Spearman rank order correlation coefficients were calculated for the associative analysis involving EOC scores. For all other correlations, Pearson’s correlation coefficients were used. The sample was divided into approximately equal thirds based on CCT for a comparison of the mean groupwise EOC scores for the visual field and optic disc, as well as the maximum number of black triangles for both total and pattern deviation analyses. Slopes of mean deviation (MD) and neuroretinal rim area (RA) were computed and compared across the CCT groups using a Kruskal-Wallis test. For multivariate analysis of visual field and optic disc change, we used baseline MD, pattern standard deviation (PSD), mean and SD of IOP during the follow up, and CCT as independent variables. All tests were two tailed and statistical significance was assumed when p<0.05.

    RESULTS

Our sample contained 101 eyes of 54 patients whose mean (SD) age at baseline was 56.5 (9.8) years. There were 29 (54%) men and 25 (46%) women, of whom 52 (96%) were European derived and two (4%) were African derived. The mean follow up was 9.2 (0.7) years with a mean of 20.7 (2.3) sets of 6 monthly visual field and optic disc examinations. The overall mean CCT was 547 (41) μm, while that of the three subgroups (<524 μm, 524–567 μm, and >567 μm) was 504 (17) μm (n = 35), 544 (13) μm (n = 33), and 594 (19) μm (n = 33) respectively.
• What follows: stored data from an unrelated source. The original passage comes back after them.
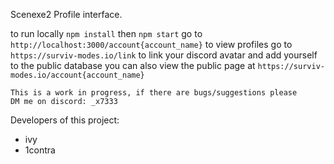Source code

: Scenexe2 Profile interface.

to run locally `npm install`
then `npm start`
go to `http://localhost:3000/account{account_name}` to view profiles 
go to `https://surviv-modes.io/link` to link your discord avatar and add yourself to the public database
you can also view the public page at `https://surviv-modes.io/account{account_name}`

```
This is a work in progress, if there are bugs/suggestions please 
DM me on discord: _x7333
```

Developers of this project:
- ivy
- 1contra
In a univariate analyses, there were statistically significant relations between CCT and baseline MD (r = 0.254, p = 0.010) and PSD (r = –0.313, p = 0.001), indicating that lower CCT was associated with worse baseline visual fields. Higher CCT was associated with higher mean IOP during the follow up (r = 0.264, p = 0.015), but not with maximum IOP, its SD during follow up, or refractive error (p>0.350). In a multivariate analysis, none of these independent variables reached statistical significance (p>0.150).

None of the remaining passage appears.